I don't find any pictures of Port Hardy Airport's legendary derelict B-24.


It shouldn't really come as a surprise that the USAF lost three nuclear weapons in Canada in the early 1950s. If there's anything this blogging has brought home to me, it's that the aviation world remained just astonishingly lackadaisical in 1950. I didn't think anything was going to beat Bermuda Sky Queen or the BSAA saga, but then I noticed that no-one was noticing the four major KLM accidents in the two-and-a-half years beginning 26 January 1947. KLM is not an airline that occurs to me when the phrase "safety problem" comes up, perhaps because no-one brings it up. 

It's worth reflecting that the air search component of the Broken Arrow incident I will be discussing today was supplemented by aircraft called off the search for Douglas C-54 Skymaster 42-72469, which went down somewhere over the Yukon or British Columbia two weeks earlier with 8 crew, 34 members of SAC trooping to Montana, and someone's wife and baby (Joyce and Victor Espe, wife and infant son of Master Sergeant Robert Espe of 57th Air Installation Squadron.) The biggest air accident in Canada to that point and still the largest unexplained disappearance of American service personnel, you wouldn't even know about it from the aviation press. the much-urged policy of not mentioning passenger aircraft accidents in hopes that they would go away appears to have been implemented at some point in late 1949, and there you go. 

The same lackadaisicalness is seen in persistent reports that B-36B 44-92075 went down on Vancouver Island. The distinction between "Vancouver" and "Vancouver Island" seems to throw people for a loop and justify all sorts of geographical confusion, but the actual location of the wreckage, 6300ft up the side of Mount Kologet in the Nass Basin in the far northwest of British Columbia, is of very large significance to the story, and so is the island from which the survivors were recovered, Princess Royal Island in the central coast region, or, as we now say in a slightly twee way, "The Great Bear Rainforest." (Having given up on logging most of the region, we've settled for trying to attract the rare tourist who needs something more than 120" of rain a year to justify some adventure tourism.) 

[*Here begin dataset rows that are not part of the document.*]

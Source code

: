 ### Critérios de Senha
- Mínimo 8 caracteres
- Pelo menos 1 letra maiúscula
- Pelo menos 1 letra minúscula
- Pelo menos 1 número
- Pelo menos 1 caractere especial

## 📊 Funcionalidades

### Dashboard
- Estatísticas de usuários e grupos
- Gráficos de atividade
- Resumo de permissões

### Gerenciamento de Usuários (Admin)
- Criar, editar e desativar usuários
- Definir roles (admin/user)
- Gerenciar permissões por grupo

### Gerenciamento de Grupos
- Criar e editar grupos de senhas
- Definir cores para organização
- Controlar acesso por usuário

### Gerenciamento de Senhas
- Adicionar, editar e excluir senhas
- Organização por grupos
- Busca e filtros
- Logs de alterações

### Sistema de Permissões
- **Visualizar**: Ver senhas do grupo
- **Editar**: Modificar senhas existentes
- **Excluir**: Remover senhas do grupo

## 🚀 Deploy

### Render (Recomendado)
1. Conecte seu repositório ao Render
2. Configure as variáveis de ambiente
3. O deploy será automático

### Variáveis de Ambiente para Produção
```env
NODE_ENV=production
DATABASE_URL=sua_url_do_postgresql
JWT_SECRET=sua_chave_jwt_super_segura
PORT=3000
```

On the other hand, the search headquarters was set up at Port Hardy, at least some of the survivors made it there before being hurriedly extracted to America, and for the first day of flying, the air search component was confined to the north end of Vancouver Island, because it was the only place where the weather allowed flying. Since Port Hardy is just a hop, skip and a bum-slide over from Port Alice, more than justifying slapping a "Port Alice" tag on this post. I had no idea that my hometown was so closely (that is, not closely at all) associated with a Broken Arrow incident, and, for that matter, the first one. 
(The first verse of the Skookumchuk Song. Best the Internet can do. Summer Wages, following River Road, is the same genre.)